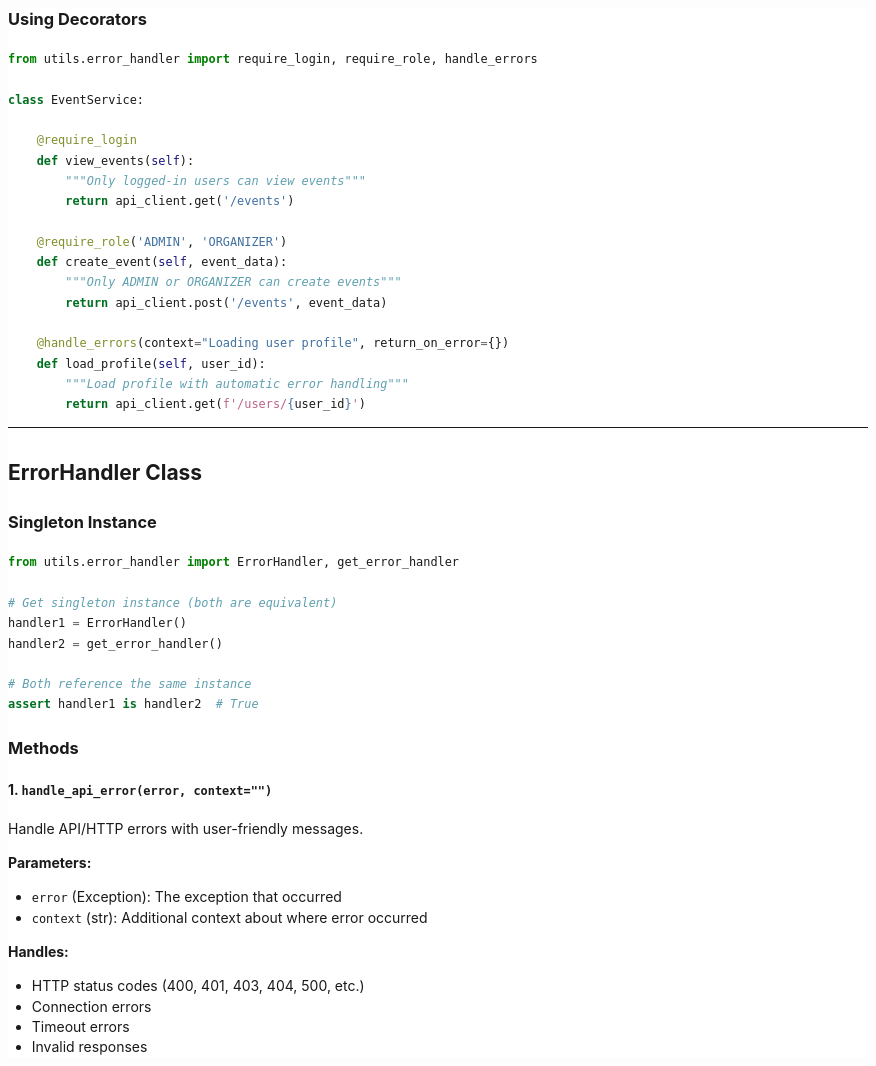 ### Using Decorators

```python
from utils.error_handler import require_login, require_role, handle_errors

class EventService:
    
    @require_login
    def view_events(self):
        """Only logged-in users can view events"""
        return api_client.get('/events')
    
    @require_role('ADMIN', 'ORGANIZER')
    def create_event(self, event_data):
        """Only ADMIN or ORGANIZER can create events"""
        return api_client.post('/events', event_data)
    
    @handle_errors(context="Loading user profile", return_on_error={})
    def load_profile(self, user_id):
        """Load profile with automatic error handling"""
        return api_client.get(f'/users/{user_id}')
```

---

## ErrorHandler Class

### Singleton Instance

```python
from utils.error_handler import ErrorHandler, get_error_handler

# Get singleton instance (both are equivalent)
handler1 = ErrorHandler()
handler2 = get_error_handler()

# Both reference the same instance
assert handler1 is handler2  # True
```

### Methods

#### 1. `handle_api_error(error, context="")`

Handle API/HTTP errors with user-friendly messages.

**Parameters:**
- `error` (Exception): The exception that occurred
- `context` (str): Additional context about where error occurred

**Handles:**
- HTTP status codes (400, 401, 403, 404, 500, etc.)
- Connection errors
- Timeout errors
- Invalid responses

What to work on: A single number is the answer here: the count of lines in the material above holding the string "with".

Solution to this task: 2